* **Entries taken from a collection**
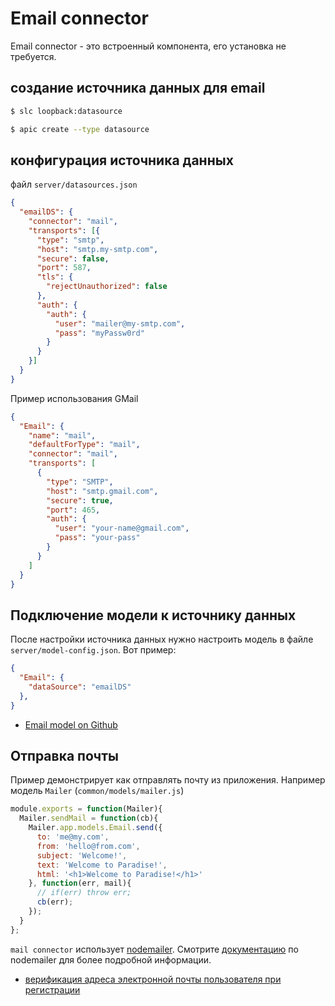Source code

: # Email connector

Email connector - это встроенный компонента, его установка не требуется.

## создание источника данных для email

```bash
$ slc loopback:datasource
```

```bash
$ apic create --type datasource
```

## конфигурация источника данных

файл  `server/datasources.json`

```json
{
  "emailDS": {
    "connector": "mail",
    "transports": [{
      "type": "smtp",
      "host": "smtp.my-smtp.com",
      "secure": false,
      "port": 587,
      "tls": {
        "rejectUnauthorized": false
      },
      "auth": {
        "auth": {
          "user": "mailer@my-smtp.com",
          "pass": "myPassw0rd"
        }
      }
    }]
  }
}
```

Пример использования GMail

```json
{
  "Email": {
    "name": "mail",
    "defaultForType": "mail",
    "connector": "mail",
    "transports": [
      {
        "type": "SMTP",
        "host": "smtp.gmail.com",
        "secure": true,
        "port": 465,
        "auth": {
          "user": "your-name@gmail.com",
          "pass": "your-pass"
        }
      }
    ]
  }
}
```

## Подключение модели к источнику данных

После настройки источника данных нужно настроить модель в файле `server/model-config.json`. Вот пример:

```json
{  
  "Email": {
    "dataSource": "emailDS"
  },
}
```
* [Email model on Github](https://github.com/strongloop/loopback/blob/master/common/models/email.json)

## Отправка почты

Пример демонстрирует как отправлять почту из приложения. Например модель `Mailer` (`common/models/mailer.js`)

```javascript
module.exports = function(Mailer){
  Mailer.sendMail = function(cb){
    Mailer.app.models.Email.send({
      to: 'me@my.com',
      from: 'hello@from.com',
      subject: 'Welcome!',
      text: 'Welcome to Paradise!',
      html: '<h1>Welcome to Paradise!</h1>'
    }, function(err, mail){
      // if(err) throw err;
      cb(err);
    });
  }
};
```

`mail connector` использует [nodemailer](http://www.nodemailer.com/). Смотрите [документацию](http://www.nodemailer.com/) по nodemailer для более подробной информации.

* [верификация адреса электронной почты пользователя при регистрации](managing-users/registering-users.md)

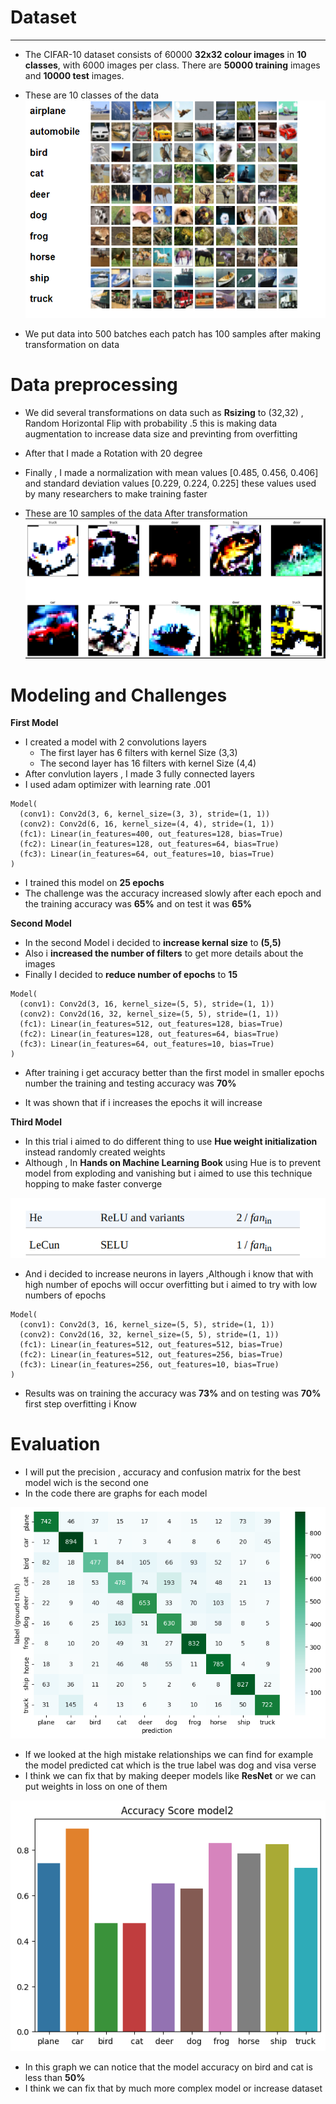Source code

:# Dataset
----
* The CIFAR-10 dataset consists of 60000 **32x32 colour images** in **10 classes**, with 6000 images per class. There are **50000 training** images and **10000 test** images.
* These are 10 classes of the data
![Alt text](image.png)

* We put data into 500 batches each patch has 100 samples after making transformation on data

# Data preprocessing

* We did several transformations on data such as **Rsizing** to (32,32) , Random Horizontal Flip with probability .5 this is making data augmentation to increase data size and previnting from overfitting

* After that I made a Rotation with 20 degree
* Finally , I made a normalization with mean values
[0.485, 0.456, 0.406] and standard deviation values [0.229, 0.224, 0.225] these values used by many researchers to make training faster

* These are 10 samples of the data After transformation
![Alt text](image-1.png)


# Modeling and Challenges
**First Model** 
* I created a model with 2 convolutions layers 
    * The first layer has 6 filters with kernel Size (3,3)
    * The second layer has 16 filters with kernel Size (4,4)
* After convlution layers , I made 3 fully connected layers
* I used adam optimizer with learning rate .001

```
Model(
  (conv1): Conv2d(3, 6, kernel_size=(3, 3), stride=(1, 1))
  (conv2): Conv2d(6, 16, kernel_size=(4, 4), stride=(1, 1))
  (fc1): Linear(in_features=400, out_features=128, bias=True)
  (fc2): Linear(in_features=128, out_features=64, bias=True)
  (fc3): Linear(in_features=64, out_features=10, bias=True)
)
```
* I trained this model on **25 epochs**
* The challenge was the accuracy increased slowly after each epoch and the training accuracy was **65%** and on test it was **65%** 

**Second Model** 
* In the second Model i decided to **increase kernal size** to **(5,5)** 
* Also i **increased the number of filters** to get more details about the images
* Finally I decided to **reduce number of epochs** to **15** 

```
Model(
  (conv1): Conv2d(3, 16, kernel_size=(5, 5), stride=(1, 1))
  (conv2): Conv2d(16, 32, kernel_size=(5, 5), stride=(1, 1))
  (fc1): Linear(in_features=512, out_features=128, bias=True)
  (fc2): Linear(in_features=128, out_features=64, bias=True)
  (fc3): Linear(in_features=64, out_features=10, bias=True)
)
```
* After training i get accuracy better than the first model in smaller epochs number the training and testing accuracy was **70%**

* It was shown that if i increases the epochs it will increase

**Third Model** 
* In this trial i aimed to do different thing to use **Hue weight initialization** instead randomly created weights 
* Although , In **Hands on Machine Learning Book** using Hue is to prevent model from exploding and vanishing but i aimed to use this technique hopping to make faster converge 

![Alt text](image-2.png)

* And i decided to increase neurons in layers ,Although i know that with high number of epochs will occur overfitting but i aimed to try with low numbers of epochs 

```
Model(
  (conv1): Conv2d(3, 16, kernel_size=(5, 5), stride=(1, 1))
  (conv2): Conv2d(16, 32, kernel_size=(5, 5), stride=(1, 1))
  (fc1): Linear(in_features=512, out_features=512, bias=True)
  (fc2): Linear(in_features=512, out_features=256, bias=True)
  (fc3): Linear(in_features=256, out_features=10, bias=True)
)

```
* Results was on training the accuracy was **73%**  and on testing was **70%** first step overfitting i Know

# Evaluation
* I will put the precision , accuracy and confusion matrix for the best model wich is the second one 
* In the code there are graphs for each model

![Alt text](image-4.png)

* If we looked at the high mistake relationships we can find for example the model predicted cat which is the true label was dog and visa verse
* I think we can fix that by making deeper models like **ResNet** or we can put weights in loss on one of them 

![Alt text](image-5.png)

* In this graph we can notice that the model accuracy on bird and cat is less than **50%**
* I think we can fix that by much more complex model or increase dataset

* **What to work on**
Would you return the data above exactly as written, minus the images?

* **Reply to the exercise**
Source code

: # Email connector

Email connector - это встроенный компонента, его установка не требуется.

## создание источника данных для email

```bash
$ slc loopback:datasource
```

```bash
$ apic create --type datasource
```

## конфигурация источника данных

файл  `server/datasources.json`

```json
{
  "emailDS": {
    "connector": "mail",
    "transports": [{
      "type": "smtp",
      "host": "smtp.my-smtp.com",
      "secure": false,
      "port": 587,
      "tls": {
        "rejectUnauthorized": false
      },
      "auth": {
        "auth": {
          "user": "mailer@my-smtp.com",
          "pass": "myPassw0rd"
        }
      }
    }]
  }
}
```

Пример использования GMail

```json
{
  "Email": {
    "name": "mail",
    "defaultForType": "mail",
    "connector": "mail",
    "transports": [
      {
        "type": "SMTP",
        "host": "smtp.gmail.com",
        "secure": true,
        "port": 465,
        "auth": {
          "user": "your-name@gmail.com",
          "pass": "your-pass"
        }
      }
    ]
  }
}
```

## Подключение модели к источнику данных

После настройки источника данных нужно настроить модель в файле `server/model-config.json`. Вот пример:

```json
{  
  "Email": {
    "dataSource": "emailDS"
  },
}
```
* [Email model on Github](https://github.com/strongloop/loopback/blob/master/common/models/email.json)

## Отправка почты

Пример демонстрирует как отправлять почту из приложения. Например модель `Mailer` (`common/models/mailer.js`)

```javascript
module.exports = function(Mailer){
  Mailer.sendMail = function(cb){
    Mailer.app.models.Email.send({
      to: 'me@my.com',
      from: 'hello@from.com',
      subject: 'Welcome!',
      text: 'Welcome to Paradise!',
      html: '<h1>Welcome to Paradise!</h1>'
    }, function(err, mail){
      // if(err) throw err;
      cb(err);
    });
  }
};
```

`mail connector` использует [nodemailer](http://www.nodemailer.com/). Смотрите [документацию](http://www.nodemailer.com/) по nodemailer для более подробной информации.

* [верификация адреса электронной почты пользователя при регистрации](managing-users/registering-users.md)

Source code

:# Dataset
----
* The CIFAR-10 dataset consists of 60000 **32x32 colour images** in **10 classes**, with 6000 images per class. There are **50000 training** images and **10000 test** images.
* These are 10 classes of the data
![Alt text](image.png)

* We put data into 500 batches each patch has 100 samples after making transformation on data

# Data preprocessing

* We did several transformations on data such as **Rsizing** to (32,32) , Random Horizontal Flip with probability .5 this is making data augmentation to increase data size and previnting from overfitting

* After that I made a Rotation with 20 degree
* Finally , I made a normalization with mean values
[0.485, 0.456, 0.406] and standard deviation values [0.229, 0.224, 0.225] these values used by many researchers to make training faster

* These are 10 samples of the data After transformation
![Alt text](image-1.png)


# Modeling and Challenges
**First Model** 
* I created a model with 2 convolutions layers 
    * The first layer has 6 filters with kernel Size (3,3)
    * The second layer has 16 filters with kernel Size (4,4)
* After convlution layers , I made 3 fully connected layers
* I used adam optimizer with learning rate .001

```
Model(
  (conv1): Conv2d(3, 6, kernel_size=(3, 3), stride=(1, 1))
  (conv2): Conv2d(6, 16, kernel_size=(4, 4), stride=(1, 1))
  (fc1): Linear(in_features=400, out_features=128, bias=True)
  (fc2): Linear(in_features=128, out_features=64, bias=True)
  (fc3): Linear(in_features=64, out_features=10, bias=True)
)
```
* I trained this model on **25 epochs**
* The challenge was the accuracy increased slowly after each epoch and the training accuracy was **65%** and on test it was **65%** 

**Second Model** 
* In the second Model i decided to **increase kernal size** to **(5,5)** 
* Also i **increased the number of filters** to get more details about the images
* Finally I decided to **reduce number of epochs** to **15** 

```
Model(
  (conv1): Conv2d(3, 16, kernel_size=(5, 5), stride=(1, 1))
  (conv2): Conv2d(16, 32, kernel_size=(5, 5), stride=(1, 1))
  (fc1): Linear(in_features=512, out_features=128, bias=True)
  (fc2): Linear(in_features=128, out_features=64, bias=True)
  (fc3): Linear(in_features=64, out_features=10, bias=True)
)
```
* After training i get accuracy better than the first model in smaller epochs number the training and testing accuracy was **70%**

* It was shown that if i increases the epochs it will increase

**Third Model** 
* In this trial i aimed to do different thing to use **Hue weight initialization** instead randomly created weights 
* Although , In **Hands on Machine Learning Book** using Hue is to prevent model from exploding and vanishing but i aimed to use this technique hopping to make faster converge 

![Alt text](image-2.png)

* And i decided to increase neurons in layers ,Although i know that with high number of epochs will occur overfitting but i aimed to try with low numbers of epochs 

```
Model(
  (conv1): Conv2d(3, 16, kernel_size=(5, 5), stride=(1, 1))
  (conv2): Conv2d(16, 32, kernel_size=(5, 5), stride=(1, 1))
  (fc1): Linear(in_features=512, out_features=512, bias=True)
  (fc2): Linear(in_features=512, out_features=256, bias=True)
  (fc3): Linear(in_features=256, out_features=10, bias=True)
)

```
* Results was on training the accuracy was **73%**  and on testing was **70%** first step overfitting i Know

# Evaluation
* I will put the precision , accuracy and confusion matrix for the best model wich is the second one 
* In the code there are graphs for each model

![Alt text](image-4.png)

* If we looked at the high mistake relationships we can find for example the model predicted cat which is the true label was dog and visa verse
* I think we can fix that by making deeper models like **ResNet** or we can put weights in loss on one of them 

![Alt text](image-5.png)

* In this graph we can notice that the model accuracy on bird and cat is less than **50%**
* I think we can fix that by much more complex model or increase dataset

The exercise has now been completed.